The fix is to read the parent URL on the host page and forward the values into the constructor's customData:

function readQuery() {
  var params = new URLSearchParams(window.location.search);
  return {
    name:         params.get('name')         || undefined,
    utm_source:   params.get('utm_source')   || undefined,
    utm_campaign: params.get('utm_campaign') || undefined,
  };
}

var myLandbot = new Landbot.Livechat({
  configUrl: '...',
  customData: readQuery(),
});

This gives the embedded bot the same pre-fill behaviour as a direct-URL visit, while keeping the Hidden Fields declaration in the builder as the source of truth for which params to capture.

Field naming

Fields you create via customData must use lowercase Latin letters, numbers, and _. Names are case-sensitive. If the field doesn't already exist in the bot's Field list it's created on first write.

Note A field set from JavaScript only becomes available to the flow after the next user input. If you need a value to be set before the first block runs, pass it via customData at construction.

Resetting context between interactions

setCustomData updates values; it doesn't restart the flow. When you need the bot to begin again with completely fresh customData — e.g. the user clicks "Ask about a different product" and you want a clean slate — destroy the current instance and create a new one.

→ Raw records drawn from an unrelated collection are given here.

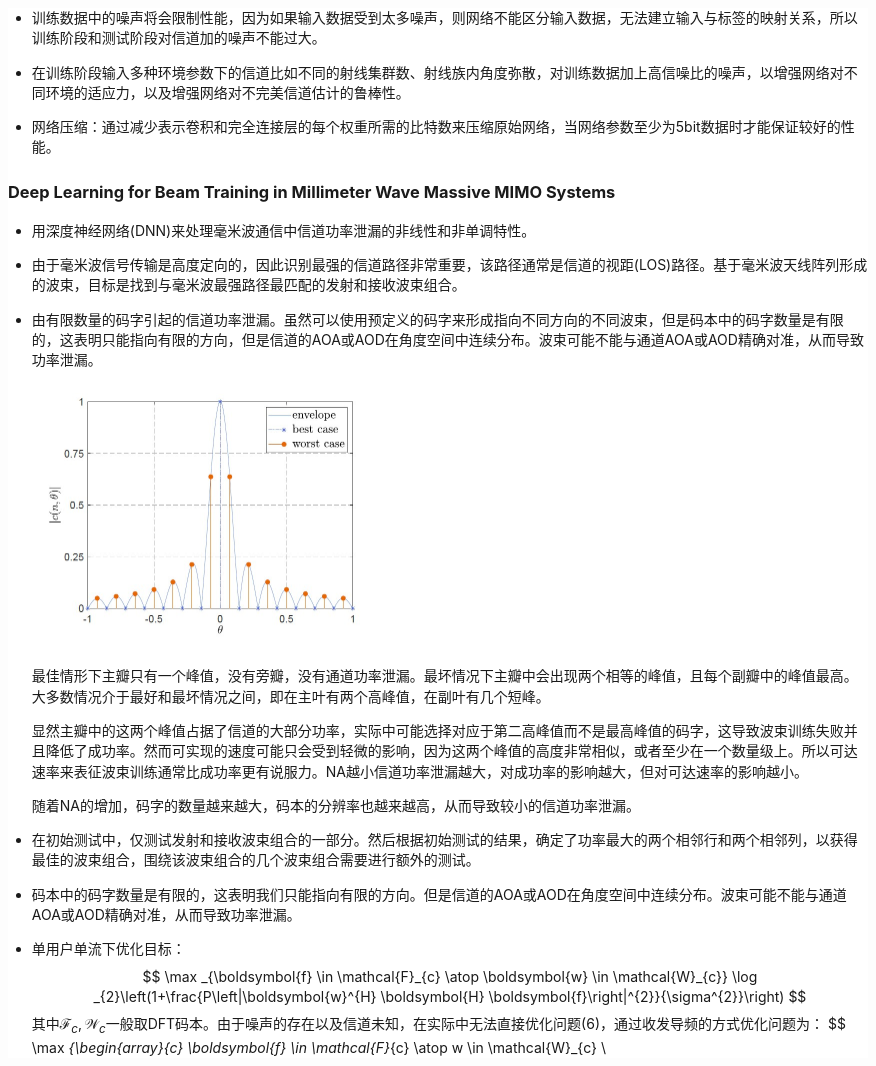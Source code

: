 * 训练数据中的噪声将会限制性能，因为如果输入数据受到太多噪声，则网络不能区分输入数据，无法建立输入与标签的映射关系，所以训练阶段和测试阶段对信道加的噪声不能过大。

* 在训练阶段输入多种环境参数下的信道比如不同的射线集群数、射线族内角度弥散，对训练数据加上高信噪比的噪声，以增强网络对不同环境的适应力，以及增强网络对不完美信道估计的鲁棒性。

* 网络压缩：通过减少表示卷积和完全连接层的每个权重所需的比特数来压缩原始网络，当网络参数至少为5bit数据时才能保证较好的性能。

### Deep Learning for Beam Training in Millimeter Wave Massive MIMO Systems

* 用深度神经网络(DNN)来处理毫米波通信中信道功率泄漏的非线性和非单调特性。

* 由于毫米波信号传输是高度定向的，因此识别最强的信道路径非常重要，该路径通常是信道的视距(LOS)路径。基于毫米波天线阵列形成的波束，目标是找到与毫米波最强路径最匹配的发射和接收波束组合。

* 由有限数量的码字引起的信道功率泄漏。虽然可以使用预定义的码字来形成指向不同方向的不同波束，但是码本中的码字数量是有限的，这表明只能指向有限的方向，但是信道的AOA或AOD在角度空间中连续分布。波束可能不能与通道AOA或AOD精确对准，从而导致功率泄漏。

  <img src="%E6%B3%A2%E6%9D%9F%E6%88%90%E5%BD%A2.assets/2022-01-29_16-33-54.jpg" alt="2022-01-29_16-33-54" style="zoom:50%;" />

  最佳情形下主瓣只有一个峰值，没有旁瓣，没有通道功率泄漏。最坏情况下主瓣中会出现两个相等的峰值，且每个副瓣中的峰值最高。大多数情况介于最好和最坏情况之间，即在主叶有两个高峰值，在副叶有几个短峰。

  显然主瓣中的这两个峰值占据了信道的大部分功率，实际中可能选择对应于第二高峰值而不是最高峰值的码字，这导致波束训练失败并且降低了成功率。然而可实现的速度可能只会受到轻微的影响，因为这两个峰值的高度非常相似，或者至少在一个数量级上。所以可达速率来表征波束训练通常比成功率更有说服力。NA越小信道功率泄漏越大，对成功率的影响越大，但对可达速率的影响越小。

  随着NA的增加，码字的数量越来越大，码本的分辨率也越来越高，从而导致较小的信道功率泄漏。

* 在初始测试中，仅测试发射和接收波束组合的一部分。然后根据初始测试的结果，确定了功率最大的两个相邻行和两个相邻列，以获得最佳的波束组合，围绕该波束组合的几个波束组合需要进行额外的测试。

* 码本中的码字数量是有限的，这表明我们只能指向有限的方向。但是信道的AOA或AOD在角度空间中连续分布。波束可能不能与通道AOA或AOD精确对准，从而导致功率泄漏。

* 单用户单流下优化目标：
  $$
  \max _{\boldsymbol{f} \in \mathcal{F}_{c} \atop \boldsymbol{w} \in \mathcal{W}_{c}} \log _{2}\left(1+\frac{P\left|\boldsymbol{w}^{H} \boldsymbol{H} \boldsymbol{f}\right|^{2}}{\sigma^{2}}\right)
  $$
  其中$\mathcal{F}_{c},\mathcal{W}_{c}$一般取DFT码本。由于噪声的存在以及信道未知，在实际中无法直接优化问题(6)，通过收发导频的方式优化问题为：
  $$
  \max _{\begin{array}{c}
  \boldsymbol{f} \in \mathcal{F}_{c} \atop w \in \mathcal{W}_{c} \\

function openWithProduct(product) {
  if (myLandbot && myLandbot.destroy) {
    myLandbot.destroy();
  }
  myLandbot = new Landbot.Popup({
    configUrl: '...',
    customData: {
      product_id: product.id,
      product_name: product.name,
      product_price: product.price,
      page_url: window.location.href,
    },
  });
  myLandbot.open();
}

Decision rule:

  • Use setCustomData when the conversation should continue with new or additional values.
  • Use destroy + new Landbot.X({...}) when the conversation should start over from the first block with a different customData payload.